Instructions for the task |
The entries below contain a stretch that opens with the line containing "## Installation" and closes with the line containing "1. Navigate to"; set down that stretch exactly, both ends included, and nothing else.

Source texts of formatted documents:
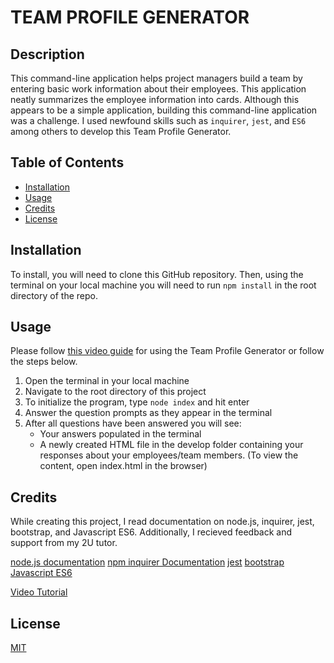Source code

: # TEAM PROFILE GENERATOR

## Description
This command-line application helps project managers build a team by entering basic work information about their employees. This application neatly summarizes the employee information into cards. Although this appears to be a simple application, building this command-line application was a challenge. I used newfound skills such as `inquirer`, `jest`, and `ES6` among others to develop this Team Profile Generator. 

## Table of Contents

- [Installation](#installation)
- [Usage](#usage)
- [Credits](#credits)
- [License](#license)

## Installation

To install, you will need to clone this GitHub repository. Then, using the terminal on your local machine you will need to run `npm install` in the root directory of the repo.

## Usage
<!-- TODO: INSERT VIDEO LINK -->
Please follow [this video guide]() for using the Team Profile Generator or follow the steps below.

1. Open the terminal in your local machine
1. Navigate to the root directory of this project
1. To initialize the program, type `node index` and hit enter
1. Answer the question prompts as they appear in the terminal
1. After all questions have been answered you will see:
    - Your answers populated in the terminal
    - A newly created HTML file in the develop folder containing your responses about your employees/team members. 
    (To view the content, open index.html in the browser)

## Credits

While creating this project, I read documentation on node.js, inquirer, jest, bootstrap, and Javascript ES6. Additionally, I recieved feedback and support from my 2U tutor. 

[node.js documentation](https://nodejs.org/dist/latest-v12.x/docs/api/fs.html)
[npm inquirer Documentation](https://www.npmjs.com/package/inquirer/v/8.2.4)
[jest](https://jestjs.io/docs/getting-started)
[bootstrap](https://getbootstrap.com/docs/4.5/getting-started/introduction/)
[Javascript ES6](https://www.w3schools.com/Js/js_es6.asp)
<!-- TODO: INSERT VIDEO LINK -->
[Video Tutorial]()

## License

[MIT](https://spdx.org/licenses/MIT.html)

Problem solution |
## Installation

To install, you will need to clone this GitHub repository. Then, using the terminal on your local machine you will need to run `npm install` in the root directory of the repo.

## Usage
<!-- TODO: INSERT VIDEO LINK -->
Please follow [this video guide]() for using the Team Profile Generator or follow the steps below.

1. Open the terminal in your local machine
1. Navigate to the root directory of this project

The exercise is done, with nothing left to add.